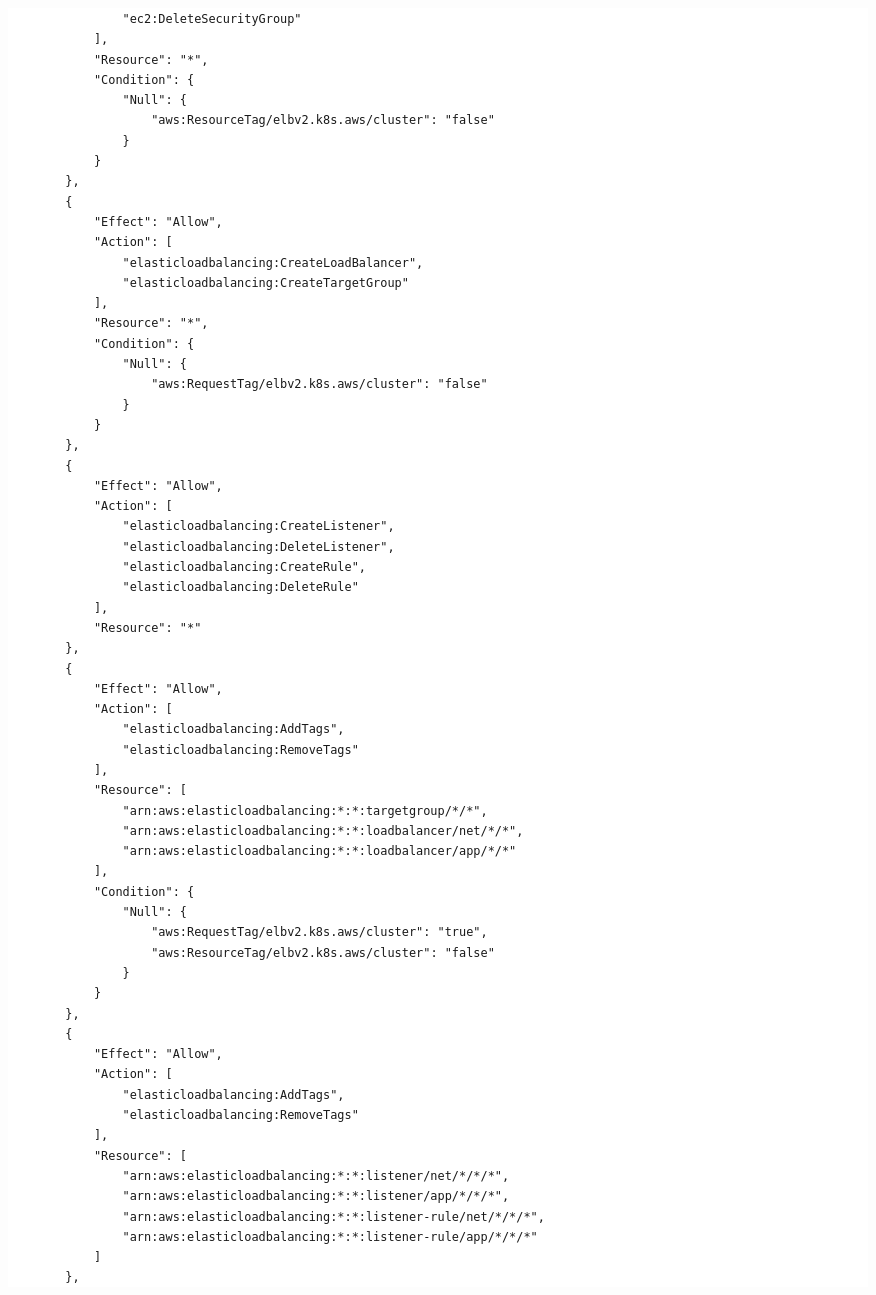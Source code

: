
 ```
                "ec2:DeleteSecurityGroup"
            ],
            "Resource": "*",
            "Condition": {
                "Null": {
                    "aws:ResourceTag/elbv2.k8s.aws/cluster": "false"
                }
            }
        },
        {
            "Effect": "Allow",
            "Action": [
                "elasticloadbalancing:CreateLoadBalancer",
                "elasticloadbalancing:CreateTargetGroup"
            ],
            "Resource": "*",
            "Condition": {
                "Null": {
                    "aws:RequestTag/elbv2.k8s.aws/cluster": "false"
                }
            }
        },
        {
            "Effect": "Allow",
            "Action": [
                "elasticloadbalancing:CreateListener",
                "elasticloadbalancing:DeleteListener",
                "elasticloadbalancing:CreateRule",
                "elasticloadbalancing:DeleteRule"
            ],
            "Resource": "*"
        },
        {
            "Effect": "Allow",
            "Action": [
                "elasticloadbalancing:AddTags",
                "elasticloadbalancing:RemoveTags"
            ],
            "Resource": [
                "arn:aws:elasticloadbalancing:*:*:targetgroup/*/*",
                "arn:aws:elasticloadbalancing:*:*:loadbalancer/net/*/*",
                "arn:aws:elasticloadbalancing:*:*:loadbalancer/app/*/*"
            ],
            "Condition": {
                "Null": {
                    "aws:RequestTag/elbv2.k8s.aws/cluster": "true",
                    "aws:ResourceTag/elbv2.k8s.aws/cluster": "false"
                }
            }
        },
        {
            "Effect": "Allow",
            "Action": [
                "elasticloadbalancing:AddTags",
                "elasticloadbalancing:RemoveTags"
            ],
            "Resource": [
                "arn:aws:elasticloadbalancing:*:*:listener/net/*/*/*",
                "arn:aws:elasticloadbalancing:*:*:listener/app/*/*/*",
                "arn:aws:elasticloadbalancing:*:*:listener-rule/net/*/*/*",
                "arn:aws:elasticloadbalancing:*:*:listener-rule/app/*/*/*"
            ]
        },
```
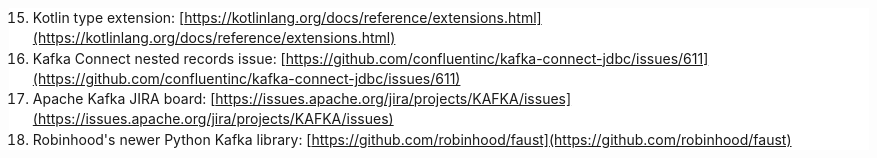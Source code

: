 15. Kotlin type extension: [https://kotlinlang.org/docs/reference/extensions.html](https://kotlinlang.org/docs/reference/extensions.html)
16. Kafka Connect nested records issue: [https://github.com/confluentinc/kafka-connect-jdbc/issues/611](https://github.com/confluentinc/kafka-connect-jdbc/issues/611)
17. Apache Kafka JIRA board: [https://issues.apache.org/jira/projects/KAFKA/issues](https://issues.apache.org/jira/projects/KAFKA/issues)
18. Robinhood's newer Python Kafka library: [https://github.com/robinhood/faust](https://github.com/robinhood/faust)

++++++++++

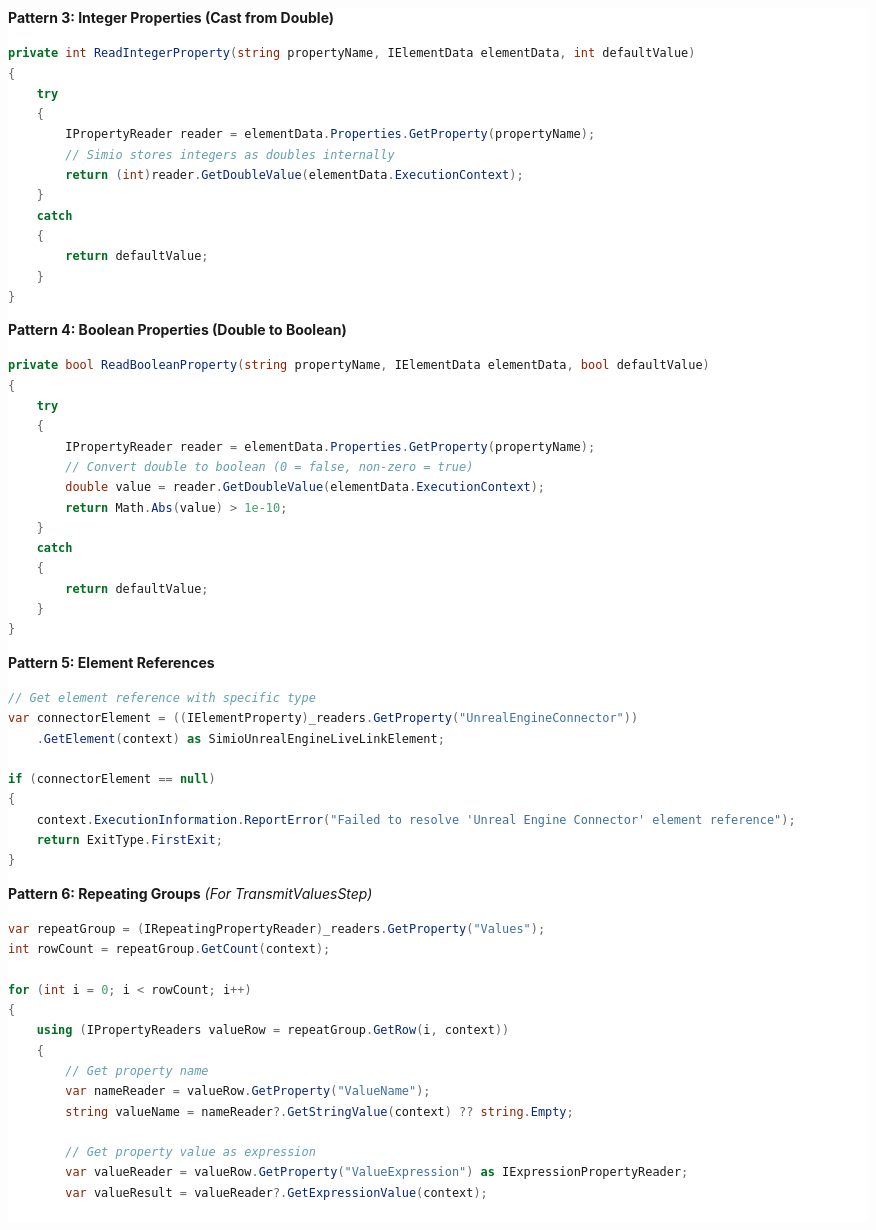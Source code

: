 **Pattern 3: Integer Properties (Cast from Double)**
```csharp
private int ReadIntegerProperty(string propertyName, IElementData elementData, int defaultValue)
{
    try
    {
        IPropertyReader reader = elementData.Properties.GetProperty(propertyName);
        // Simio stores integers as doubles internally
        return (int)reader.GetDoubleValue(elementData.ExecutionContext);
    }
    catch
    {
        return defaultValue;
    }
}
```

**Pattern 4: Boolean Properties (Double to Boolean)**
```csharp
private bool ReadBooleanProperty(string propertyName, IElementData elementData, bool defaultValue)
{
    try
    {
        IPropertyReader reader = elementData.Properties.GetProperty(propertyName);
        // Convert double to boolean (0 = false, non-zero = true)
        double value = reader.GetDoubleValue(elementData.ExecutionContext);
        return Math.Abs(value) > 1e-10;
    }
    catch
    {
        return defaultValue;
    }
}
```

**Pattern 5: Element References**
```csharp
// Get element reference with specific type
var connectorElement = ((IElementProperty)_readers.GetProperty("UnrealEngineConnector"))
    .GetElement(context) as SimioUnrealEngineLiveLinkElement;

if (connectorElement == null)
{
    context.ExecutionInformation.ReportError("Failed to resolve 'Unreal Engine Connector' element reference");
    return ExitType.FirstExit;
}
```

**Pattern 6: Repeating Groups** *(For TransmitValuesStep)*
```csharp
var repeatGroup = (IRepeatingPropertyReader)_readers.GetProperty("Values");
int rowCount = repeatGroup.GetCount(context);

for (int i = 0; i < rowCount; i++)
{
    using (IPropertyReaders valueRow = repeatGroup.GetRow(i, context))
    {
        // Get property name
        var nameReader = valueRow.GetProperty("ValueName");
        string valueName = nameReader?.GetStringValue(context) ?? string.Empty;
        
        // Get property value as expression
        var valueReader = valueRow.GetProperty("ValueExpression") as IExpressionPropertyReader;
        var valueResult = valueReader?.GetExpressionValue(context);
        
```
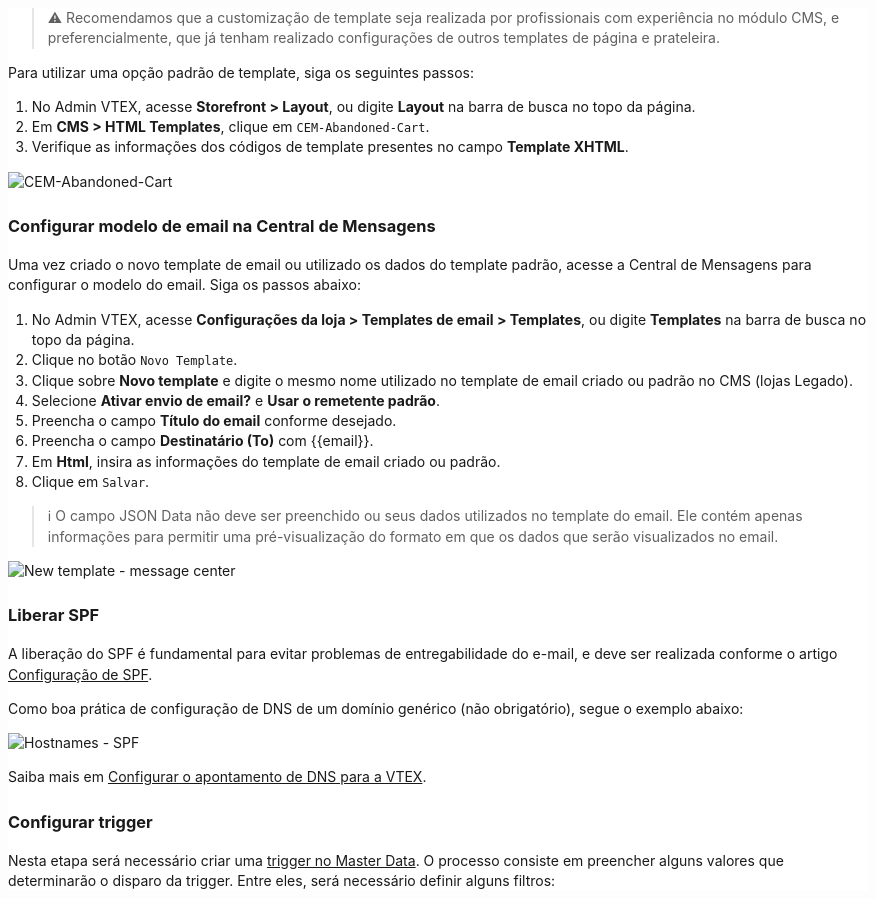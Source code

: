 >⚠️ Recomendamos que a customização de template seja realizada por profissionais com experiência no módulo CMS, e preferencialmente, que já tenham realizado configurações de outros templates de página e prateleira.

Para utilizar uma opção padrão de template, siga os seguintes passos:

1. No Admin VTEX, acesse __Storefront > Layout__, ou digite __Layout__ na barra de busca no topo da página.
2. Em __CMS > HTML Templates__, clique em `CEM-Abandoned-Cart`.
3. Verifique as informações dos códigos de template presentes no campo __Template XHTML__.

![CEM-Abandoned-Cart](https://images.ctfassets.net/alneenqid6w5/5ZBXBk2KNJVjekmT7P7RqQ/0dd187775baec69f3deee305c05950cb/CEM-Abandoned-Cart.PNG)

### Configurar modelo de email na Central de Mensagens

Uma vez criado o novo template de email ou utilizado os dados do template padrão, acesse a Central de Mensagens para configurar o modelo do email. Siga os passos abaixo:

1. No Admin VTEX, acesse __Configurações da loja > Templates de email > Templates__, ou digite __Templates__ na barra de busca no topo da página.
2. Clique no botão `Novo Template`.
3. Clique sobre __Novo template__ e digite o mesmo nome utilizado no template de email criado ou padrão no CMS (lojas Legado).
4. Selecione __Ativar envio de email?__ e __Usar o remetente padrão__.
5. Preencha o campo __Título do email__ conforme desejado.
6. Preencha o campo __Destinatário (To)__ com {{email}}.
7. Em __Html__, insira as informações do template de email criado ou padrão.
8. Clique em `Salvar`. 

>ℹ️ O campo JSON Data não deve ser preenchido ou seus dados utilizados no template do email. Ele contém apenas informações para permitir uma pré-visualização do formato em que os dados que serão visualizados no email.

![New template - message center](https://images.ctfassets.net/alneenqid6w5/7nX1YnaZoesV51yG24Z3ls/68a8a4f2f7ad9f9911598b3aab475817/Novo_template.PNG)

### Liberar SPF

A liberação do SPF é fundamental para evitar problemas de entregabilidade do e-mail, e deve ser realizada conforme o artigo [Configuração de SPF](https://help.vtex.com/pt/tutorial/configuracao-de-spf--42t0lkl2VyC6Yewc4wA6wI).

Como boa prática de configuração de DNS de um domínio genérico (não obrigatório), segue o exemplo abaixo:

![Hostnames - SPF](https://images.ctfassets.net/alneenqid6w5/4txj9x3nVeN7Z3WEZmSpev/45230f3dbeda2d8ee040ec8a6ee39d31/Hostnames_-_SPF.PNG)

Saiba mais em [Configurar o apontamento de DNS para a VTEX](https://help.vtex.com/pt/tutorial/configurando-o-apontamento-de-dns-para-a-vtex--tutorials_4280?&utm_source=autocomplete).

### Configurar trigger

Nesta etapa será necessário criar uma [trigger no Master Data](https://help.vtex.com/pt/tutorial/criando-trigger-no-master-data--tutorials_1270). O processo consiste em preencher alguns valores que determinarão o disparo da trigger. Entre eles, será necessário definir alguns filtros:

++++++++++

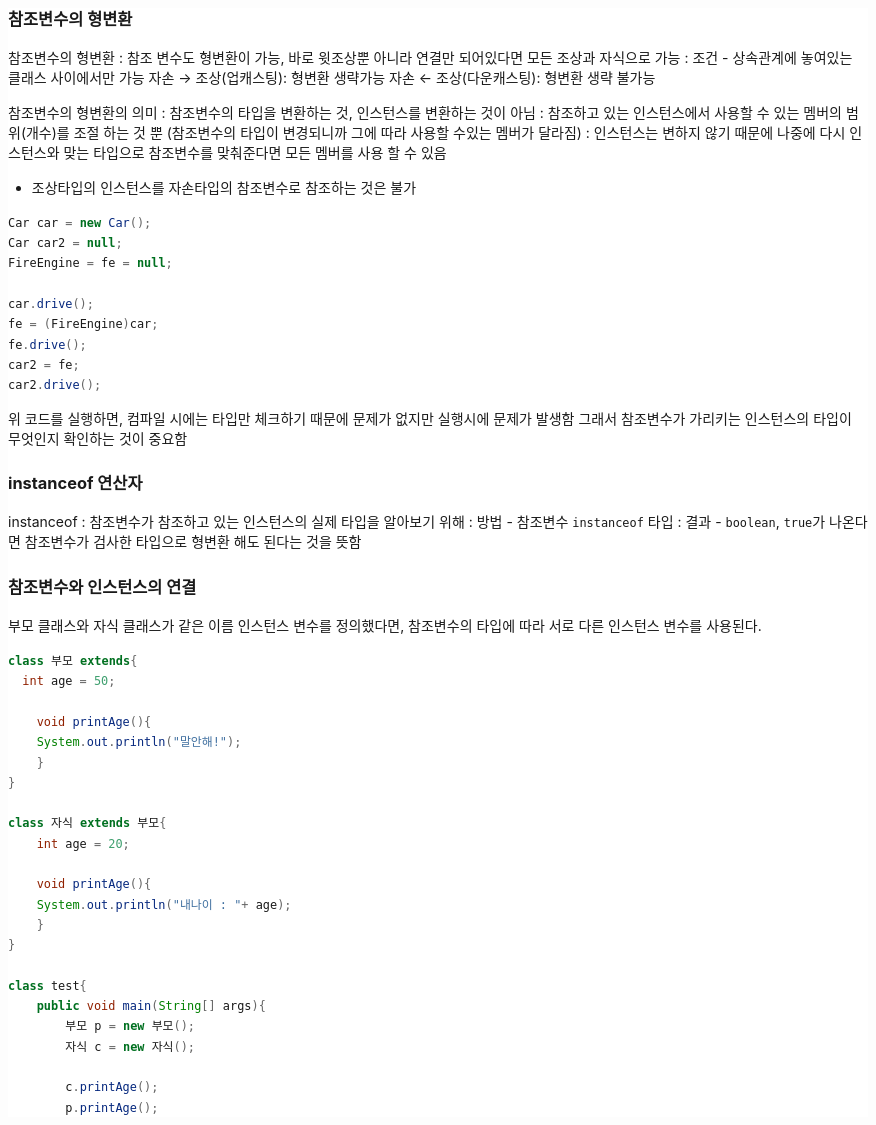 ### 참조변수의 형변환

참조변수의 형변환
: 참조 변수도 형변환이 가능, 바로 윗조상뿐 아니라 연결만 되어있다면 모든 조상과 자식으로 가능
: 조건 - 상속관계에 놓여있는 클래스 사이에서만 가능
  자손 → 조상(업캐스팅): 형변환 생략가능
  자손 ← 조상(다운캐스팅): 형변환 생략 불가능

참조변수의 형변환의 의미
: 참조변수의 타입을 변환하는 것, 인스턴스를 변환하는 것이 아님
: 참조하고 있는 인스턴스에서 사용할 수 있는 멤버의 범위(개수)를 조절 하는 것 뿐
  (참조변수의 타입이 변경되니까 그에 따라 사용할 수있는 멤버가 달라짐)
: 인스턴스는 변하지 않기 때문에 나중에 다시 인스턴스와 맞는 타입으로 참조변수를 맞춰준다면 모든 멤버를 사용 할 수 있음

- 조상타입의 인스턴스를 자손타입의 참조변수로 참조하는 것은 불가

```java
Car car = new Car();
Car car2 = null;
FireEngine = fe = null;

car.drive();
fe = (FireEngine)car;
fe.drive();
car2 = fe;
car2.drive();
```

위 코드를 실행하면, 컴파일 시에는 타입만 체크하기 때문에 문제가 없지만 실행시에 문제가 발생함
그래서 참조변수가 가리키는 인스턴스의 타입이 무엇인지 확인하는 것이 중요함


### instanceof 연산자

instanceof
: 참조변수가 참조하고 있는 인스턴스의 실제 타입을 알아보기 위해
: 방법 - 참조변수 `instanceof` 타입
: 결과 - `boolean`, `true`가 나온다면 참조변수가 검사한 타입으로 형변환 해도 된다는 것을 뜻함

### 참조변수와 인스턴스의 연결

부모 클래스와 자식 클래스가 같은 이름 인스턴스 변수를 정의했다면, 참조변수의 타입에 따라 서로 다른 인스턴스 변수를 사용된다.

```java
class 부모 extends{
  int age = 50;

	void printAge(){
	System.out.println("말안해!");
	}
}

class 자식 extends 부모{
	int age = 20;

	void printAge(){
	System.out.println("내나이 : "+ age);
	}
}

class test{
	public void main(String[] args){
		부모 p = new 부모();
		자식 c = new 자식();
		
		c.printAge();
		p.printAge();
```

++++++++++

Exercise prompt: Go through the entries above, and wherever a line holds the word "informações", copy that line.

Exercise solution:
3. Verifique as informações dos códigos de template presentes no campo __Template XHTML__.
7. Em __Html__, insira as informações do template de email criado ou padrão.
>ℹ️ O campo JSON Data não deve ser preenchido ou seus dados utilizados no template do email. Ele contém apenas informações para permitir uma pré-visualização do formato em que os dados que serão visualizados no email.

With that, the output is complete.